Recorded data
-------------------------

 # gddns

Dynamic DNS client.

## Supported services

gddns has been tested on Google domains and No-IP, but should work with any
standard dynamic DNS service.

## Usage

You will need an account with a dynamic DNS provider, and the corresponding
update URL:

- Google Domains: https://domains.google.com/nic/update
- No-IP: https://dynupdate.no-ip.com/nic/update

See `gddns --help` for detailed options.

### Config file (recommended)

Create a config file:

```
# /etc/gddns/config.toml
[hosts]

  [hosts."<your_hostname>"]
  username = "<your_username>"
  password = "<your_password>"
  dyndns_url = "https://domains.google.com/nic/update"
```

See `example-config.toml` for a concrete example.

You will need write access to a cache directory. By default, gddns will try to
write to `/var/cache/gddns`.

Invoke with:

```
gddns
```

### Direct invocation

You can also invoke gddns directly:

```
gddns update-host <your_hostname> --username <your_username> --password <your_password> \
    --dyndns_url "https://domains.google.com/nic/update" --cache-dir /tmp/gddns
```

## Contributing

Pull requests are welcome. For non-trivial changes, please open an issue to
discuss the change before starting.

-------------------------

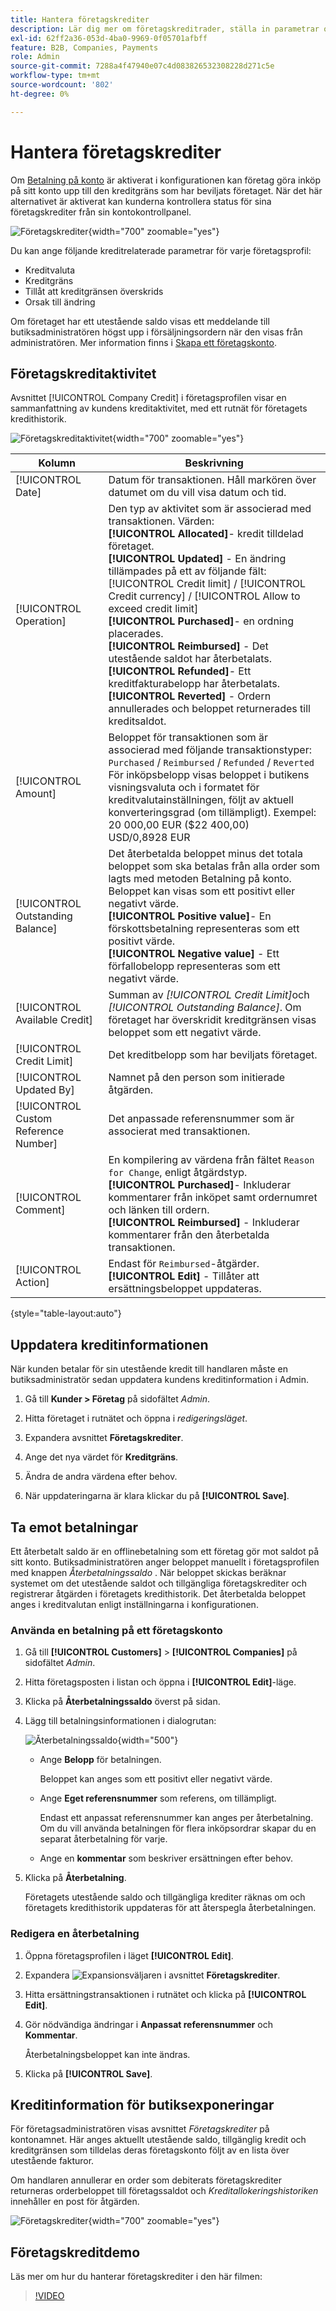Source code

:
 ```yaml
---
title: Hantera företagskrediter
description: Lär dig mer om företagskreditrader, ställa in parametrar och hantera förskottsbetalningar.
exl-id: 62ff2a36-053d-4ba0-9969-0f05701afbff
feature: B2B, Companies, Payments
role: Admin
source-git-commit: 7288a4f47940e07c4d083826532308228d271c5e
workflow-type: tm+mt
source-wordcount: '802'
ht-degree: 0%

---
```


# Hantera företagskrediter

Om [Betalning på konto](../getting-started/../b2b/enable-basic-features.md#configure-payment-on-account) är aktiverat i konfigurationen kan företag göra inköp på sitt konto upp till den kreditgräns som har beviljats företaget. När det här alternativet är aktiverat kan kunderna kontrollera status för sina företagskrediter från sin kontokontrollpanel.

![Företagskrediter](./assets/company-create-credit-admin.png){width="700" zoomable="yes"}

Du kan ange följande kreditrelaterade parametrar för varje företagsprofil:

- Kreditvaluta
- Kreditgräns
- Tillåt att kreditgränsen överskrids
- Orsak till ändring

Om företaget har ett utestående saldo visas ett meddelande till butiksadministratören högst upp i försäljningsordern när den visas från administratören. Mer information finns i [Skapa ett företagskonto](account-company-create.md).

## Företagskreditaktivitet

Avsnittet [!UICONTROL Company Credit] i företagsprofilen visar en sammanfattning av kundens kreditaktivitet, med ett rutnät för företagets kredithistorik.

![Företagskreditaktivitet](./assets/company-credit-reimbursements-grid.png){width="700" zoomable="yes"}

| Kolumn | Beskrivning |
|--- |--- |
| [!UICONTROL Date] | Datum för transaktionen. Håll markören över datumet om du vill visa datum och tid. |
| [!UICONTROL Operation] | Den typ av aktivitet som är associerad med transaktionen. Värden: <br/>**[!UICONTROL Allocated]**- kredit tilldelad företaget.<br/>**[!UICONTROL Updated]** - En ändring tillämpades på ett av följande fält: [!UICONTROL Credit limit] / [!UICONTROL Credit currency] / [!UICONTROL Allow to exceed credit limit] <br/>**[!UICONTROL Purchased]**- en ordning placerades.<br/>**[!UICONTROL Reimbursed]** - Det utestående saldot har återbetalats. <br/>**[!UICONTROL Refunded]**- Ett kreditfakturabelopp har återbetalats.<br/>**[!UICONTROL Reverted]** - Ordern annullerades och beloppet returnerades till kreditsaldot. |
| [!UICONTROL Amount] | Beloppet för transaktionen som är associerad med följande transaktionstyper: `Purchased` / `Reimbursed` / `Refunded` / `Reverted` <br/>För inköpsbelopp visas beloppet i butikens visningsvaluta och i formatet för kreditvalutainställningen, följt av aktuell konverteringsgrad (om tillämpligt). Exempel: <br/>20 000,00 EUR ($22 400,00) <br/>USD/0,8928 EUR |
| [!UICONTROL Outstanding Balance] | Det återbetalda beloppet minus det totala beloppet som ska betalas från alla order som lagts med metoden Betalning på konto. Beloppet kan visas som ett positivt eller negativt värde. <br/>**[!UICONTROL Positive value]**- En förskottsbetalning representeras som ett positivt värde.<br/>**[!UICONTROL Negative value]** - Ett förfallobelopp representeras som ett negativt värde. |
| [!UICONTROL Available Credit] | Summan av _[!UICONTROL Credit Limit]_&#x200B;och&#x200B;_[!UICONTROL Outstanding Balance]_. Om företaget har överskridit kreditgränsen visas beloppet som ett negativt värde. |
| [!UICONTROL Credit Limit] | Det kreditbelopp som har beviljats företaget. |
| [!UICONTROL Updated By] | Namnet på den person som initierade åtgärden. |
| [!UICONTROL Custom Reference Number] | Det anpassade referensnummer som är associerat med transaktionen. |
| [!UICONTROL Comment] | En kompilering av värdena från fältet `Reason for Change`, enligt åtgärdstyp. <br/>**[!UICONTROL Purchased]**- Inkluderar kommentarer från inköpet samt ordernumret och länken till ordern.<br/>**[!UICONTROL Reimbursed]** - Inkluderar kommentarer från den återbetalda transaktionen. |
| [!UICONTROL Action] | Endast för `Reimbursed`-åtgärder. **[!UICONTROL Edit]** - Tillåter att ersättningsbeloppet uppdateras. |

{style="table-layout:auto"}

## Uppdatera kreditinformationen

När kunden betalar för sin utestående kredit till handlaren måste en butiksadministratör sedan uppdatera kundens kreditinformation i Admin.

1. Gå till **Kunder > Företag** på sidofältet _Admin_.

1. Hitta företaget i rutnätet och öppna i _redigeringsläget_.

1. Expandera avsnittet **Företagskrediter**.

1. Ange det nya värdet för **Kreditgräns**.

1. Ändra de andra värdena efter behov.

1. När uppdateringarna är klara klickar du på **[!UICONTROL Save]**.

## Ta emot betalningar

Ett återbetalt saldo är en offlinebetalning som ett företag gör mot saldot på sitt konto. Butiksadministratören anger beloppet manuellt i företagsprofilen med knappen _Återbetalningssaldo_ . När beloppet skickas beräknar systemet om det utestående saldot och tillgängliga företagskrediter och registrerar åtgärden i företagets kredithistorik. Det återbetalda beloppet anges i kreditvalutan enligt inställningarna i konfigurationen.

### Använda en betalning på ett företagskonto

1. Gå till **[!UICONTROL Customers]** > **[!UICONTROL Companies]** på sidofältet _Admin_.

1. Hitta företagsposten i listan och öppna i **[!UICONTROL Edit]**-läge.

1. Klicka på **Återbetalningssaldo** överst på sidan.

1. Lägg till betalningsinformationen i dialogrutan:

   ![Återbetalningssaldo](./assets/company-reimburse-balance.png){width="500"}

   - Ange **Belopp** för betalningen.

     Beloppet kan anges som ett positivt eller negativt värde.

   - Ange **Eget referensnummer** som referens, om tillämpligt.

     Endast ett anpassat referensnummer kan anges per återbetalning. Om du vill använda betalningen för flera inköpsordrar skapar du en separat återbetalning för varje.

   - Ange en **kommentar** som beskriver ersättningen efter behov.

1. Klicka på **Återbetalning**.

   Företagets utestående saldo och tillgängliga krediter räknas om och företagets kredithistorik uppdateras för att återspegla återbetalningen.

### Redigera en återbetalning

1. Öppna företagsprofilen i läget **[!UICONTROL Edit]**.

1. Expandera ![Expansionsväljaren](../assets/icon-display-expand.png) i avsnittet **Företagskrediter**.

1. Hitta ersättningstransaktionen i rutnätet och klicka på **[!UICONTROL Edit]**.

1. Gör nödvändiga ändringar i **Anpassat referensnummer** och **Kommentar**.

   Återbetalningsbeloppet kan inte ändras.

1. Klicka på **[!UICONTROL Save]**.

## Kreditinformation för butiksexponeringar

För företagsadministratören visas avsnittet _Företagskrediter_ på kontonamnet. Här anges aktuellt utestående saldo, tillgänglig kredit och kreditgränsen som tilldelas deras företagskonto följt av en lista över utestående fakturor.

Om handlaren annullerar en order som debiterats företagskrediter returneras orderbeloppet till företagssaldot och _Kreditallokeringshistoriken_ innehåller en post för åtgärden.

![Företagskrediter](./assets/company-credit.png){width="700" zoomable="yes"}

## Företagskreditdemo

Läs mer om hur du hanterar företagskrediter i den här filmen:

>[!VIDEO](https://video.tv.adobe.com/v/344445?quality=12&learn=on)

-------------------------

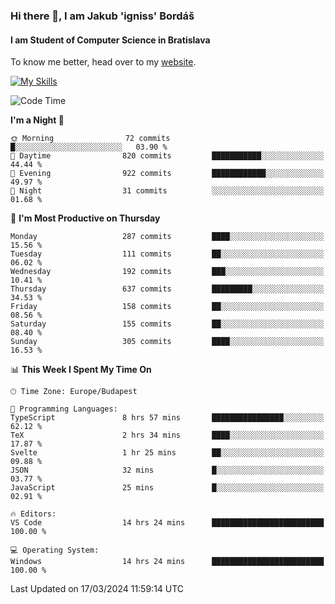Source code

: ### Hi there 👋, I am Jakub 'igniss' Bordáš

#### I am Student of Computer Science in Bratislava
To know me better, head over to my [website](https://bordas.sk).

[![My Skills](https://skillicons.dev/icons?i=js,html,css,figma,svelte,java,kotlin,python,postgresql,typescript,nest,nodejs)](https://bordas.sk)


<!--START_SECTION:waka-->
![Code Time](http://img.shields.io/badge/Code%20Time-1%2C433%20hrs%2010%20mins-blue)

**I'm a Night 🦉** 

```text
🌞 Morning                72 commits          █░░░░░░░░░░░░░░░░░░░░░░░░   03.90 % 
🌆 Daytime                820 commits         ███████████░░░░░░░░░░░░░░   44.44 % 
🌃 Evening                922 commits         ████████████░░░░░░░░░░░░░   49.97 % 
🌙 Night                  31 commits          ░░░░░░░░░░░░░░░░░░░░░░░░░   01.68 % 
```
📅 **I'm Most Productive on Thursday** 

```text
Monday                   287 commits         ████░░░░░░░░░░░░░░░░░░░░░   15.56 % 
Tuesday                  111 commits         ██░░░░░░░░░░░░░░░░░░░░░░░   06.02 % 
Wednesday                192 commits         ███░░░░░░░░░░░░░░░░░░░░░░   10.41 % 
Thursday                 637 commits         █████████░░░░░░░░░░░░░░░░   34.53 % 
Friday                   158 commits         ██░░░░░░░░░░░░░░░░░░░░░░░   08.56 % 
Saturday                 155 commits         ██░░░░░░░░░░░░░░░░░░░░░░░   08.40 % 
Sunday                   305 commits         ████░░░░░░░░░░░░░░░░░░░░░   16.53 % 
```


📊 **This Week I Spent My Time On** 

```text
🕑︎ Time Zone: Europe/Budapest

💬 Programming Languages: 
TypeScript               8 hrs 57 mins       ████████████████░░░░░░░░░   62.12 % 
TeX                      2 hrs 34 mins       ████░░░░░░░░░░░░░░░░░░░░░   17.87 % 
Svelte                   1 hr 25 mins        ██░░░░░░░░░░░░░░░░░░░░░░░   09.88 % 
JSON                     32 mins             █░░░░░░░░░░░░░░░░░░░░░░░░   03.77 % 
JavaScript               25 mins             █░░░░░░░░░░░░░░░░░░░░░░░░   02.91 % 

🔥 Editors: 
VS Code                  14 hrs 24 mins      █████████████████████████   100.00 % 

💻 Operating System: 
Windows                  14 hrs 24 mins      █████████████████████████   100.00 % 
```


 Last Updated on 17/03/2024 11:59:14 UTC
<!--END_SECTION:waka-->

-------------------------

- [Required action] Reproduce verbatim the lines above, from the line with "Om företaget har ett" through the line with "till kreditsaldot. |".

- [Task response]
Om företaget har ett utestående saldo visas ett meddelande till butiksadministratören högst upp i försäljningsordern när den visas från administratören. Mer information finns i [Skapa ett företagskonto](account-company-create.md).

## Företagskreditaktivitet

Avsnittet [!UICONTROL Company Credit] i företagsprofilen visar en sammanfattning av kundens kreditaktivitet, med ett rutnät för företagets kredithistorik.

![Företagskreditaktivitet](./assets/company-credit-reimbursements-grid.png){width="700" zoomable="yes"}

| Kolumn | Beskrivning |
|--- |--- |
| [!UICONTROL Date] | Datum för transaktionen. Håll markören över datumet om du vill visa datum och tid. |
| [!UICONTROL Operation] | Den typ av aktivitet som är associerad med transaktionen. Värden: <br/>**[!UICONTROL Allocated]**- kredit tilldelad företaget.<br/>**[!UICONTROL Updated]** - En ändring tillämpades på ett av följande fält: [!UICONTROL Credit limit] / [!UICONTROL Credit currency] / [!UICONTROL Allow to exceed credit limit] <br/>**[!UICONTROL Purchased]**- en ordning placerades.<br/>**[!UICONTROL Reimbursed]** - Det utestående saldot har återbetalats. <br/>**[!UICONTROL Refunded]**- Ett kreditfakturabelopp har återbetalats.<br/>**[!UICONTROL Reverted]** - Ordern annullerades och beloppet returnerades till kreditsaldot. |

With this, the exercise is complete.